That was added in 7bd616e169827568c4ca6bc6e4f8ae5bf796d2d8 "a bugfix to serveGet, it hung at the end".
Looks like a race between checkvalidity and waitfinal, which both fill endv. waitfinal does not deadlock when endv is already full, but checkvalidity does.
I saw this bug with git-annex built using haskell packages from current debian unstable.
On a hunch, I tried a stack build, and it does not stall. However, I am
seeing this from the http server at about the same frequency as the stall,
and occuring during the git-annex get:
thread blocked indefinitely in an STM transaction
And at the same time, this is reported on the client side:
get 27 (from origin...)
HttpExceptionRequest Request {
host = "localhost"
port = 9417
secure = False
requestHeaders = [("Accept","application/octet-stream")]
path = "/git-annex/a697daef-f8c3-4e64-a3e0-65927e36d06b/v4/k
queryString = "?clientuuid=9bc0478c-a0ff-4159-89ab-14c13343beb9&ass
method = "GET"
proxy = Nothing
rawBody = False
redirectCount = 10
responseTimeout = ResponseTimeoutDefault
requestVersion = HTTP/1.1
proxySecureMode = ProxySecureWithConnect
}
IncompleteHeaders
ok
(I assume that it succeeded because it did an automatic retry when the first download was incomplete.)
I also tried using the stack build for the server, and the cabal build for the client, with the same result. With the cabal build for the server and stack build for the client, it stalls as before.
So it's a bug on the server side, and whatever it is causes one of the threads to get killed in a way that causes another STM transaction to deadlock. And the runtime happenes to detect the deadlock and resolve it when built with stack.
Fixed the problem with interrupted git-annex drop.
Opened a new bug report about sometimes stalling git-annex
drop: get from p2phttp sometimes stalls
I think I've fully addressed this bug report now, so will close it.
The deletion could be handled by a cron job that the user is responsible for setting up, which avoids needing to configure a time limit in git-annex, and also avoids the question of what git-annex command(s) would handle the clean up.
Agreed, that makes sense.
An alternative way to handle this would be to use the "appendonly" config of git-annex p2phttp (and git-annex-shell has something similar). Then the repository would refuse to drop.
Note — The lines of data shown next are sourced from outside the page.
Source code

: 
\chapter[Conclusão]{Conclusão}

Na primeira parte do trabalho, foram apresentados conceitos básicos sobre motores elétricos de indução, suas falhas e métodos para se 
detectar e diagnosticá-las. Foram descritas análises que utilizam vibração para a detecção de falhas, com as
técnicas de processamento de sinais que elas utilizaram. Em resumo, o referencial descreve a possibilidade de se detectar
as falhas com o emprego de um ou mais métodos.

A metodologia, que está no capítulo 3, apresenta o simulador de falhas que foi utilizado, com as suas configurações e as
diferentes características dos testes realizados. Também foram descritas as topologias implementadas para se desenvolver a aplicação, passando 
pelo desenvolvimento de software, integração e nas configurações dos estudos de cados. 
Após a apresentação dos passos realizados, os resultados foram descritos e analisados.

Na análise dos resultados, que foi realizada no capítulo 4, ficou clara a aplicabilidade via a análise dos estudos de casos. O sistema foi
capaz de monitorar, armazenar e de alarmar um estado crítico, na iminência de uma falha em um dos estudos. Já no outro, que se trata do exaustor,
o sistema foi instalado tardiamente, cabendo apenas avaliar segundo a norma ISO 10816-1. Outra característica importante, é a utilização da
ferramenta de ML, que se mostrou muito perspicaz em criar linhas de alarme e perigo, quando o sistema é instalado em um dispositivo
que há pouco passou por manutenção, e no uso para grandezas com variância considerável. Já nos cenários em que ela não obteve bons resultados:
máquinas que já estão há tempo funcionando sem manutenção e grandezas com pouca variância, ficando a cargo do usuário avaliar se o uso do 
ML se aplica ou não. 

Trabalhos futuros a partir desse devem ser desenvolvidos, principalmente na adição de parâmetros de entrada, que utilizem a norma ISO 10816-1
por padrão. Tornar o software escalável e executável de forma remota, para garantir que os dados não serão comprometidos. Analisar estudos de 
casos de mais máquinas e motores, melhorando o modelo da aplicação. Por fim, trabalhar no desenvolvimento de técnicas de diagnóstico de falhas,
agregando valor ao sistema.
And instead you could have a cron job that uses git-annex unused to drop old objects.
While realistically most force drops probably would be unused files those two things aren't necessarily the same.
I think there are some benefits to that path, it makes explicit to the user that they data they wanted to drop is not immediately going away from the server.
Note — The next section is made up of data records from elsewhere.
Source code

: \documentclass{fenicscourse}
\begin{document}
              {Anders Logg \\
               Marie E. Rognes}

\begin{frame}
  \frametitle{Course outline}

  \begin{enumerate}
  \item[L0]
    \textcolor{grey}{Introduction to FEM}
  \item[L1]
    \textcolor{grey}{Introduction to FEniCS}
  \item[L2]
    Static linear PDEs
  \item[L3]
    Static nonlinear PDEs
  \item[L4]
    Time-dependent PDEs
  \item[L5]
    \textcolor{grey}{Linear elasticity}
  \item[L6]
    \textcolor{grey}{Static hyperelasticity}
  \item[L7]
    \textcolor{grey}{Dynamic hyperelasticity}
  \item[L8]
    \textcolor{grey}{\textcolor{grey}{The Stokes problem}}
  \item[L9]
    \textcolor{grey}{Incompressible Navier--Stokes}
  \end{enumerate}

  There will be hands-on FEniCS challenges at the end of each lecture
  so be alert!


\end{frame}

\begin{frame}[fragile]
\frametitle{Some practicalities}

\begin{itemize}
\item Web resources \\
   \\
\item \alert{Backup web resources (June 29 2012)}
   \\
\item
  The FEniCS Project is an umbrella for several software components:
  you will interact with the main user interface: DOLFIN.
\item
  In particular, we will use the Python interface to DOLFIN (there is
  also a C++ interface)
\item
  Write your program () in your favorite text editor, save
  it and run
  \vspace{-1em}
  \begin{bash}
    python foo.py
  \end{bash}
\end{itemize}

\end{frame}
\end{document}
I think I would deliberately want this to be invisible to the user, since I wouldn't want anyone to actively start relying on it.
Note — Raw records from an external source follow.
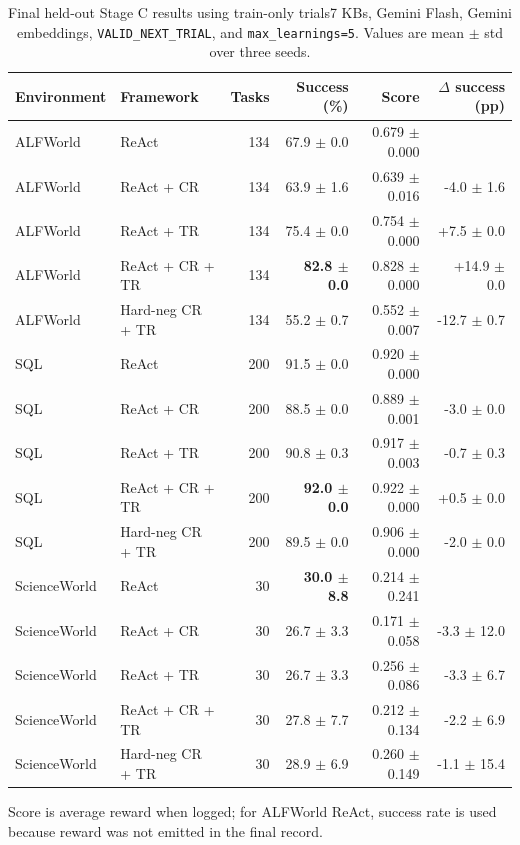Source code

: \begin{table}[t]
\centering
\caption{Final held-out Stage C results using train-only trials7 KBs, Gemini Flash, Gemini embeddings, \texttt{VALID\_NEXT\_TRIAL}, and \texttt{max\_learnings=5}. Values are mean $\pm$ std over three seeds.}
\label{tab:final-main-results}
\begin{tabular}{llrrrr}
\toprule
Environment & Framework & Tasks & Success (\%) & Score & $\Delta$ success (pp) \\
\midrule
ALFWorld & ReAct & 134 & 67.9 $\pm$ 0.0 & 0.679 $\pm$ 0.000 & \textemdash{} \\
ALFWorld & ReAct + CR & 134 & 63.9 $\pm$ 1.6 & 0.639 $\pm$ 0.016 & -4.0 $\pm$ 1.6 \\
ALFWorld & ReAct + TR & 134 & 75.4 $\pm$ 0.0 & 0.754 $\pm$ 0.000 & +7.5 $\pm$ 0.0 \\
ALFWorld & ReAct + CR + TR & 134 & \textbf{82.8 $\pm$ 0.0} & 0.828 $\pm$ 0.000 & +14.9 $\pm$ 0.0 \\
ALFWorld & Hard-neg CR + TR & 134 & 55.2 $\pm$ 0.7 & 0.552 $\pm$ 0.007 & -12.7 $\pm$ 0.7 \\
\midrule
SQL & ReAct & 200 & 91.5 $\pm$ 0.0 & 0.920 $\pm$ 0.000 & \textemdash{} \\
SQL & ReAct + CR & 200 & 88.5 $\pm$ 0.0 & 0.889 $\pm$ 0.001 & -3.0 $\pm$ 0.0 \\
SQL & ReAct + TR & 200 & 90.8 $\pm$ 0.3 & 0.917 $\pm$ 0.003 & -0.7 $\pm$ 0.3 \\
SQL & ReAct + CR + TR & 200 & \textbf{92.0 $\pm$ 0.0} & 0.922 $\pm$ 0.000 & +0.5 $\pm$ 0.0 \\
SQL & Hard-neg CR + TR & 200 & 89.5 $\pm$ 0.0 & 0.906 $\pm$ 0.000 & -2.0 $\pm$ 0.0 \\
\midrule
ScienceWorld & ReAct & 30 & \textbf{30.0 $\pm$ 8.8} & 0.214 $\pm$ 0.241 & \textemdash{} \\
ScienceWorld & ReAct + CR & 30 & 26.7 $\pm$ 3.3 & 0.171 $\pm$ 0.058 & -3.3 $\pm$ 12.0 \\
ScienceWorld & ReAct + TR & 30 & 26.7 $\pm$ 3.3 & 0.256 $\pm$ 0.086 & -3.3 $\pm$ 6.7 \\
ScienceWorld & ReAct + CR + TR & 30 & 27.8 $\pm$ 7.7 & 0.212 $\pm$ 0.134 & -2.2 $\pm$ 6.9 \\
ScienceWorld & Hard-neg CR + TR & 30 & 28.9 $\pm$ 6.9 & 0.260 $\pm$ 0.149 & -1.1 $\pm$ 15.4 \\
\bottomrule
\end{tabular}
\vspace{2pt}
{\footnotesize Score is average reward when logged; for ALFWorld ReAct, success rate is used because reward was not emitted in the final record.}
\end{table}
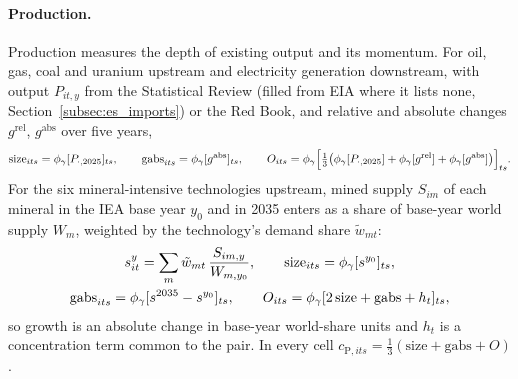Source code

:\paragraph{Production.}\label{subsec:eo_production} Production measures the depth of existing
output and its momentum. For oil, gas, coal and uranium upstream and electricity generation
downstream, with output $P_{it,y}$ from the Statistical Review \citep{ei2026statistical} (filled
from EIA where it lists none, Section~\ref{subsec:es_imports}) or the Red Book, and relative and
absolute changes $g^{\mathrm{rel}}$, $g^{\mathrm{abs}}$ over five years,
\begin{equation}\label{eq:eo_prod_energy}
  \mathrm{size}_{its}=\Scurve[P_{\cdot,2025}]_{ts},\qquad
  \mathrm{gabs}_{its}=\Scurve[g^{\mathrm{abs}}]_{ts},\qquad
  O_{its}=\Scurve\Big[\tfrac13\big(\Scurve[P_{\cdot,2025}]+\Scurve[g^{\mathrm{rel}}]
  +\Scurve[g^{\mathrm{abs}}]\big)\Big]_{ts}.
\end{equation}
For the six mineral-intensive technologies upstream, mined supply $S_{im}$ of each mineral in the
IEA base year $y_0$ and in 2035 \citep{iea2026cmdata} enters as a share of base-year world supply
$W_m$, weighted by the technology's demand share $\tilde w_{mt}$:
\begin{equation}\label{eq:eo_prod_mineral}
\begin{gathered}
  s^{y}_{it}=\sum_{m}\tilde w_{mt}\,\frac{S_{im,y}}{W_{m,y_0}},\qquad
  \mathrm{size}_{its}=\Scurve[s^{y_0}]_{ts},\\
  \mathrm{gabs}_{its}=\Scurve[s^{2035}-s^{y_0}]_{ts},\qquad
  O_{its}=\Scurve[2\,\mathrm{size}+\mathrm{gabs}+h_t]_{ts},
\end{gathered}
\end{equation}
so growth is an absolute change in base-year world-share units and $h_t$ is a concentration term
common to the pair. In every cell $c_{\mathrm{P},its}=\tfrac13(\mathrm{size}+\mathrm{gabs}+O)$.

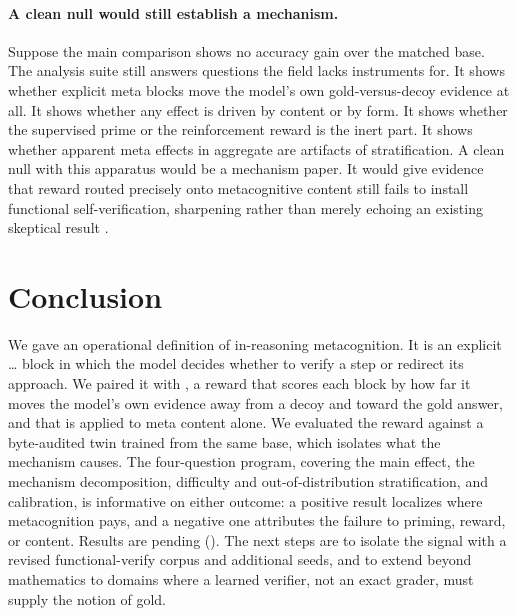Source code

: \paragraph{A clean null would still establish a mechanism.}
Suppose the main comparison shows no accuracy gain over the matched base. The
analysis suite still answers questions the field lacks instruments for. It shows
whether explicit meta blocks move the model's own gold-versus-decoy evidence at
all. It shows whether any effect is driven by content or by form. It shows
whether the supervised prime or the reinforcement reward is the inert part. It
shows whether apparent meta effects in aggregate are artifacts of
stratification. A clean null with this apparatus would be a mechanism paper. It
would give evidence that reward routed precisely onto metacognitive content
still fails to install functional self-verification, sharpening rather than
merely echoing an existing skeptical result \citep{huang2024llmcannot}.

\section{Conclusion}
\label{sec:conclusion}
We gave an operational definition of in-reasoning metacognition. It is an
explicit \metaopen{}\dots\metaclose{} block in which the model decides whether to
verify a step or redirect its approach. We paired it with \pmishift{}, a reward
that scores each block by how far it moves the model's own evidence away from a
decoy and toward the gold answer, and that is applied to meta content alone. We
evaluated the reward against a byte-audited twin trained from the same base,
which isolates what the mechanism causes. The four-question program, covering the
main effect, the mechanism decomposition, difficulty and out-of-distribution
stratification, and calibration, is informative on either outcome: a positive
result localizes where metacognition pays, and a negative one attributes the
failure to priming, reward, or content. Results are pending
(). The next steps are to isolate the
\pmishift{} signal with a revised functional-verify corpus and additional seeds,
and to extend beyond mathematics to domains where a learned verifier, not an
exact grader, must supply the notion of gold.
Which might be important for legal reasons (although the prospect of backups of annexed files makes it hard to be sure if a server has really deleted something anyway).
That's a tradeoff for sure, but the expectation should already be that a hosted service like a Forgejo-aneksajo instance will retain backups at least for disaster recovery purposes. But that's on the admin(s) to communicate, and within a personal setting it doesn't matter at all.
And if the repository had a disk quota, this would make explicit to the user why dropping content from it didn't free up quota.
Actually for that reason I would not count this soft-deleted data towards quotas for my own purposes.
A third approach would be to have a config setting that makes dropped objects be instead moved to a remote. So the drop would succeed, but whereis would indicate that the object was being retained there. Then a cron job on the remote could finish the deletions.
I like this! Considering that such a "trash bin" (special) remote could be initialized with --private (right?) it would be possible to make it fully invisible to the user too, while indeed being much more flexible. I suppose the cron job would then be something like git annex drop --from trash-bin --all --not --accessedwithin=30d, assuming that moving it there counts as "accessing" and no background job on the server accesses it afterwards (maybe an additional matching option for mtime or ctime instead of atime would be useful here?). This feels very much git-annex'y 🙂
A third approach would be to have a config setting that makes dropped objects be instead moved to a remote. So the drop would succeed, but whereis would indicate that the object was being retained there. Then a cron job on the remote could finish the deletions.
This would not be singifinantly more heavyweight than just moving to a directory, if you used eg a directory special remote. And it's also a lot more flexible.
Of course, this would make dropping take longer than usual, depending on how fast the object could be moved to the remote. If it were slow, there would be no way to convey progress back to the user without a lot more complication than this feature warrants.
Open to your thoughts on these alternatives..
The deletion could be handled by a cron job that the user is responsible for setting up, which avoids needing to configure a time limit in git-annex, and also avoids the question of what git-annex command(s) would handle the clean up.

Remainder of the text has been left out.